The boards are 41/2 wide x 6 long They keep the poop off of them but if you have healthy birds it does not matter, the poop will role off a healthy bird because of the white dust on them. The opening on the center pieces of the box perches is to scrape it easier.


----------



## brentjohnf (Sep 8, 2008)

*Same Idea*

This pic is right after I built my Loft, but I added aluminum flashing over the angled wood, bending over all the sharp edges and silicone all other cracks so they can’t get toes cut are stuck also all painted and doors on breeder cages.. This stays clean, I just go in there and break up what is on the floor brush off the walls and shop vacuum everything..


----------



## Squeaker (Aug 9, 2012)

brentjohnf said:


> This pic is right after I built my Loft, but I added aluminum flashing over the angled wood, bending over all the sharp edges and silicone all other cracks so they can’t get toes cut are stuck also all painted and doors on breeder cages.. This stays clean, I just go in there and break up what is on the floor brush off the walls and shop vacuum everything..


Very nice looking loft brent. I wish we would have painted the inside, but we werent sure if it would be okay if they ate it if it chipped off :-/


----------



## RockPigeon<3er (Aug 2, 2012)

wait > Whats wrong with long wooden rods for perches? I mean, we dont have an official pigeon set up, so they just perch on the houses (little ferret and rabbit houses for seremas), but I would like to know whats wrong with wooden rods?


----------



## Jay3 (May 4, 2008)

Pigeons normally don't perch on rods. They like a flat surface to perch on, rather then something that they have to grab onto and hang on all the time. It's okay to have a rod perch somewhere that they can use, but not for all the time perching. They even like to lay down on the perch, which is another reason why the flat perches work well.


----------



## Jay3 (May 4, 2008)




----------



## nancybird (Jan 30, 2011)

Jay are these your birds?


----------



## RockPigeon<3er (Aug 2, 2012)

Jay3 said:


> Pigeons normally don't perch on rods. They like a flat surface to perch on, rather then something that they have to grab onto and hang on all the time. It's okay to have a rod perch somewhere that they can use, but not for all the time perching. They even like to lay down on the perch, which is another reason why the flat perches work well.

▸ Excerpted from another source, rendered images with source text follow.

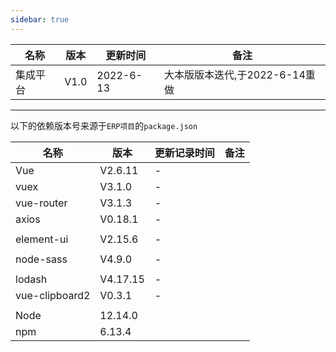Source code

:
 ```yaml
---
sidebar: true
---
```


|名称|版本|更新时间|备注|
|--|--|--|--|
集成平台|V1.0|2022-6-13|大本版版本迭代,于2022-6-14重做|



---
以下的依赖版本号来源于`ERP项目`的`package.json`

|名称|版本|更新记录时间|备注|
|--|--|--|--|
Vue|V2.6.11|-||
vuex|V3.1.0|-||
vue-router|V3.1.3|-||
axios|V0.18.1|-||
|||||
element-ui|V2.15.6|-||
|||||
node-sass|V4.9.0|-||
|||||
lodash|V4.17.15|-||
vue-clipboard2|V0.3.1|-||
|||||
|Node|12.14.0|||
|npm|6.13.4|||
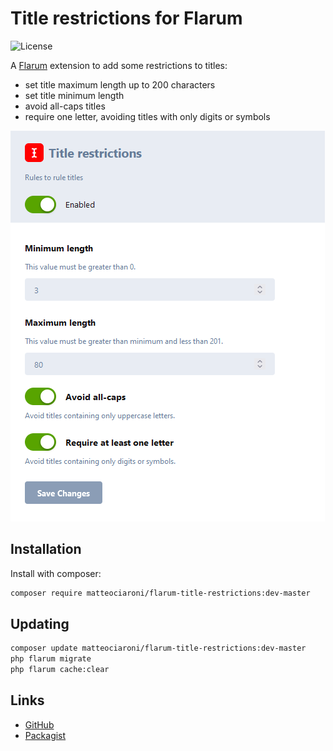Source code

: # Title restrictions for Flarum

![License](https://img.shields.io/badge/license-MIT-blue.svg)

A [Flarum](http://flarum.org) extension to add some restrictions to titles:
- set title maximum length up to 200 characters
- set title minimum length
- avoid all-caps titles
- require one letter, avoiding titles with only digits or symbols

![settings](https://raw.githubusercontent.com/matteociaroni/flarum-title-restrictions/master/settings.png)

## Installation

Install with composer:

```sh
composer require matteociaroni/flarum-title-restrictions:dev-master
```

## Updating

```sh
composer update matteociaroni/flarum-title-restrictions:dev-master
php flarum migrate
php flarum cache:clear
```

## Links

- [GitHub](https://github.com/matteociaroni/flarum-title-restrictions)
- [Packagist](https://packagist.org/packages/matteociaroni/flarum-title-restrictions)

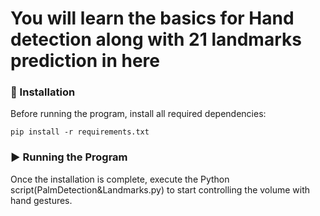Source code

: # You will learn the basics for Hand detection along with 21 landmarks prediction in here

### 🔧 Installation

Before running the program, install all required dependencies:

```pip install -r requirements.txt```

### ▶️ Running the Program

Once the installation is complete, execute the Python script(PalmDetection&Landmarks.py) to start controlling the volume with hand gestures.

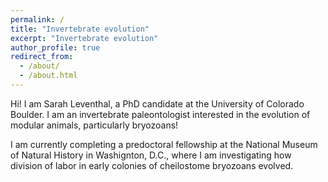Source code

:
 ```yaml
---
permalink: /
title: "Invertebrate evolution"
excerpt: "Invertebrate evolution"
author_profile: true
redirect_from: 
  - /about/
  - /about.html
---
```


Hi! I am Sarah Leventhal, a PhD candidate at the University of Colorado Boulder. I am an invertebrate paleontologist interested in the evolution of modular animals, particularly bryozoans!


I am currently completing a predoctoral fellowship at the National Museum of Natural History in Washignton, D.C., where I am investigating how division of labor in early colonies of cheilostome bryozoans evolved.
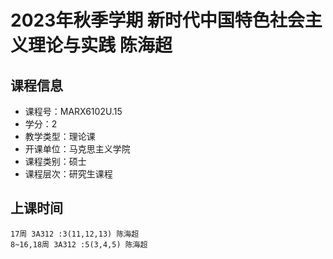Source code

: # 2023年秋季学期 新时代中国特色社会主义理论与实践 陈海超






## 课程信息

- 课程号：MARX6102U.15
- 学分：2
- 教学类型：理论课
- 开课单位：马克思主义学院
- 课程类别：硕士
- 课程层次：研究生课程

## 上课时间

```
17周 3A312 :3(11,12,13) 陈海超
8~16,18周 3A312 :5(3,4,5) 陈海超
```

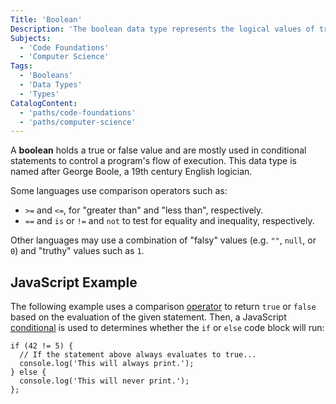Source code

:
 ```yaml
---
Title: 'Boolean'
Description: 'The boolean data type represents the logical values of true and false.'
Subjects:
  - 'Code Foundations'
  - 'Computer Science'
Tags:
  - 'Booleans'
  - 'Data Types'
  - 'Types'
CatalogContent:
  - 'paths/code-foundations'
  - 'paths/computer-science'
---
```


A **boolean** holds a true or false value and are mostly used in conditional statements to control a program's flow of execution. This data type is named after George Boole, a 19th century English logician.

Some languages use comparison operators such as:

- `>=` and `<=`, for "greater than" and "less than", respectively.
- `==` and `is` or `!=` and `not` to test for equality and inequality, respectively.

Other languages may use a combination of "falsy" values (e.g. `""`, `null`, or `0`) and "truthy" values such as `1`.

## JavaScript Example

The following example uses a comparison [operator](https://www.codecademy.com/resources/docs/javascript/operators) to return `true` or `false` based on the evaluation of the given statement. Then, a JavaScript [conditional](https://www.codecademy.com/resources/docs/javascript/conditionals) is used to determines whether the `if` or `else` code block will run:

```codebyte/javascript
if (42 != 5) {
  // If the statement above always evaluates to true...
  console.log('This will always print.');
} else {
  console.log('This will never print.');
};
```
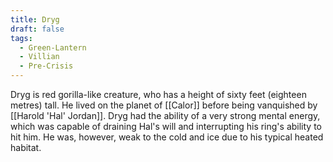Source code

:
```yaml
---
title: Dryg
draft: false
tags:
  - Green-Lantern
  - Villian
  - Pre-Crisis
---
```

Dryg is red gorilla-like creature, who has a height of sixty feet (eighteen metres) tall. He lived on the planet of [[Calor]] before being vanquished by [[Harold 'Hal' Jordan]]. Dryg had the ability of a very strong mental energy, which was capable of draining Hal's will and interrupting his ring's ability to hit him. He was, however, weak to the cold and ice due to his typical heated habitat.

Those birds are adorable!! 

Oh, I see. Well, if I ever build an actual pigeon house, they just have their roof.


----------



## Pijlover (May 5, 2010)

Jay3 said:


>


A flat perch to hang out and a sunny bright day, that is a good combination


----------



## Pijlover (May 5, 2010)

brentjohnf said:


> This pic is right after I built my Loft, but I added aluminum flashing over the angled wood, bending over all the sharp edges and silicone all other cracks so they can’t get toes cut are stuck also all painted and doors on breeder cages.. This stays clean, I just go in there and break up what is on the floor brush off the walls and shop vacuum everything..


Your birds must be loving the place


----------



## brentjohnf (Sep 8, 2008)

Yes they do well in the Loft they are Birmingham rollers, I am learning allot as I go.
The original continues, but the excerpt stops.